Use this single sql statement which is safe no need of commit/rollback with multiple statements.
INSERT Table2 (
username,password
) SELECT username,password
FROM (
DELETE Table1
OUTPUT
DELETED.username,
DELETED.password
WHERE username = 'X' and password = 'X'
) AS RowsToMove ;
Works on SQL server make appropriate changes for MySql
Try this
INSERT INTO TABLE2 (Cols...) SELECT Cols... FROM TABLE1 WHERE Criteria
Then
DELETE FROM TABLE1 WHERE Criteria
You could try this:
SELECT * INTO tbl_NewTableName
FROM tbl_OldTableName
WHERE Condition1=#Condition1Value
Then run a simple delete:
DELETE FROM tbl_OldTableName
WHERE Condition1=#Condition1Value
You may use "Logical Partitioning" to switch data between tables:
By updating the Partition Column, data will be automatically moved to the other table:
here is the sample:
CREATE TABLE TBL_Part1
(id INT NOT NULL,
val VARCHAR(10) NULL,
PartitionColumn VARCHAR(10) CONSTRAINT CK_Part1 CHECK(PartitionColumn = 'TBL_Part1'),
CONSTRAINT TBL_Part1_PK PRIMARY KEY(PartitionColumn, id)
);
CREATE TABLE TBL_Part2
(id INT NOT NULL,
val VARCHAR(10) NULL,
PartitionColumn VARCHAR(10) CONSTRAINT CK_Part2 CHECK(PartitionColumn = 'TBL_Part2'),
CONSTRAINT TBL_Part2_PK PRIMARY KEY(PartitionColumn, id)
);
GO
CREATE VIEW TBL(id, val, PartitionColumn)
WITH SCHEMABINDING
AS
SELECT id, val, PartitionColumn FROM dbo.TBL_Part1
UNION ALL
SELECT id, val, PartitionColumn FROM dbo.TBL_Part2;
GO
--Insert sample to TBL ( will be inserted to Part1 )
INSERT INTO TBL
VALUES(1, 'rec1', 'TBL_Part1');
INSERT INTO TBL
VALUES(2, 'rec2', 'TBL_Part1');
GO
--Query sub table to verify
SELECT * FROM TBL_Part1
GO
--move the data to table TBL_Part2 by Logical Partition switching technique
UPDATE TBL
SET
PartitionColumn = 'TBL_Part2';
GO
--Query sub table to verify
SELECT * FROM TBL_Part2
Here is how do it with single statement
WITH deleted_rows AS (
DELETE FROM source_table WHERE id = 1
RETURNING *
)
INSERT INTO destination_table
SELECT * FROM deleted_rows;
EXAMPLE:
postgres=# select * from test1 ;
id | name
----+--------
1 | yogesh
2 | Raunak
3 | Varun
(3 rows)
postgres=# select * from test2;
id | name
----+------
(0 rows)
postgres=# WITH deleted_rows AS (
postgres(# DELETE FROM test1 WHERE id = 1
postgres(# RETURNING *
postgres(# )
postgres-# INSERT INTO test2
postgres-# SELECT * FROM deleted_rows;
INSERT 0 1
postgres=# select * from test2;
id | name
----+--------
1 | yogesh
(1 row)
postgres=# select * from test1;
id | name
----+--------
2 | Raunak
3 | Varun
If the two tables use the same ID or have a common UNIQUE key:
1) Insert the selected record in table 2
INSERT INTO table2 SELECT * FROM table1 WHERE (conditions)

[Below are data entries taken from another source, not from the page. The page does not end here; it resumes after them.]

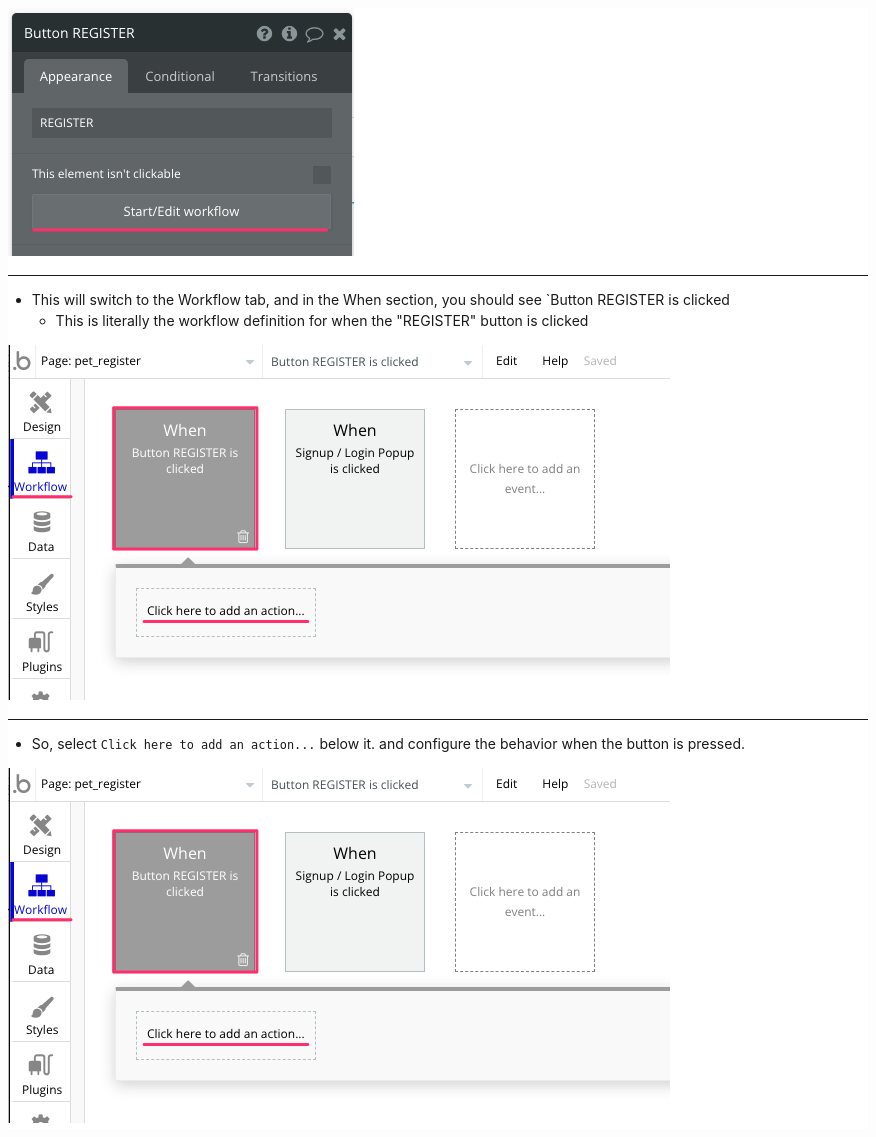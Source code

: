![bg right h:400px](images/2021-11-07-12-26-27.png)

---

- This will switch to the Workflow tab, and in the When section, you should see `Button REGISTER is clicked
  - This is literally the workflow definition for when the "REGISTER" button is clicked

![w:800px](images/2021-11-07-12-29-27.png)

---

- So, select `Click here to add an action...` below it. and configure the behavior when the button is pressed.

![w:800px](images/2021-11-07-12-29-27.png)
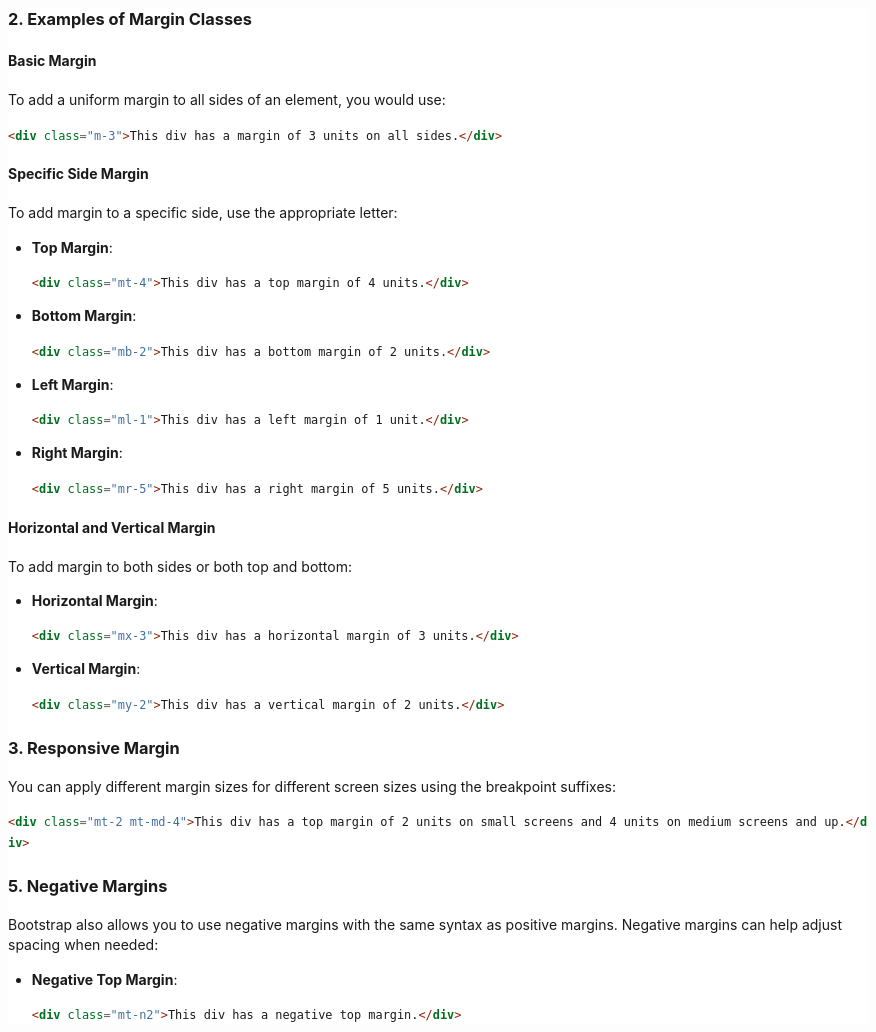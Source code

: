 ### 2. **Examples of Margin Classes**

#### **Basic Margin**

To add a uniform margin to all sides of an element, you would use:
```html
<div class="m-3">This div has a margin of 3 units on all sides.</div>
```

#### **Specific Side Margin**

To add margin to a specific side, use the appropriate letter:
- **Top Margin**:
  ```html
  <div class="mt-4">This div has a top margin of 4 units.</div>
  ```

- **Bottom Margin**:
  ```html
  <div class="mb-2">This div has a bottom margin of 2 units.</div>
  ```

- **Left Margin**:
  ```html
  <div class="ml-1">This div has a left margin of 1 unit.</div>
  ```

- **Right Margin**:
  ```html
  <div class="mr-5">This div has a right margin of 5 units.</div>
  ```

#### **Horizontal and Vertical Margin**

To add margin to both sides or both top and bottom:
- **Horizontal Margin**:
  ```html
  <div class="mx-3">This div has a horizontal margin of 3 units.</div>
  ```

- **Vertical Margin**:
  ```html
  <div class="my-2">This div has a vertical margin of 2 units.</div>
  ```

### 3. **Responsive Margin**

You can apply different margin sizes for different screen sizes using the breakpoint suffixes:
```html
<div class="mt-2 mt-md-4">This div has a top margin of 2 units on small screens and 4 units on medium screens and up.</div>
```

### 5. **Negative Margins**

Bootstrap also allows you to use negative margins with the same syntax as positive margins. Negative margins can help adjust spacing when needed:
- **Negative Top Margin**:
  ```html
  <div class="mt-n2">This div has a negative top margin.</div>
  ```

2) delete the selected record from table1 if presents in table2
DELETE FROM table1 as A, table2 as B WHERE (A.conditions) AND (A.ID = B.ID)
It will create a table and copy all the data from old table to new table
SELECT * INTO event_log_temp FROM event_log
And you can clear the old table data.
DELETE FROM event_log
For some scenarios, it might be the easiest to script out Table1, rename the existing Table1 to Table2 and run the script to recreate Table1.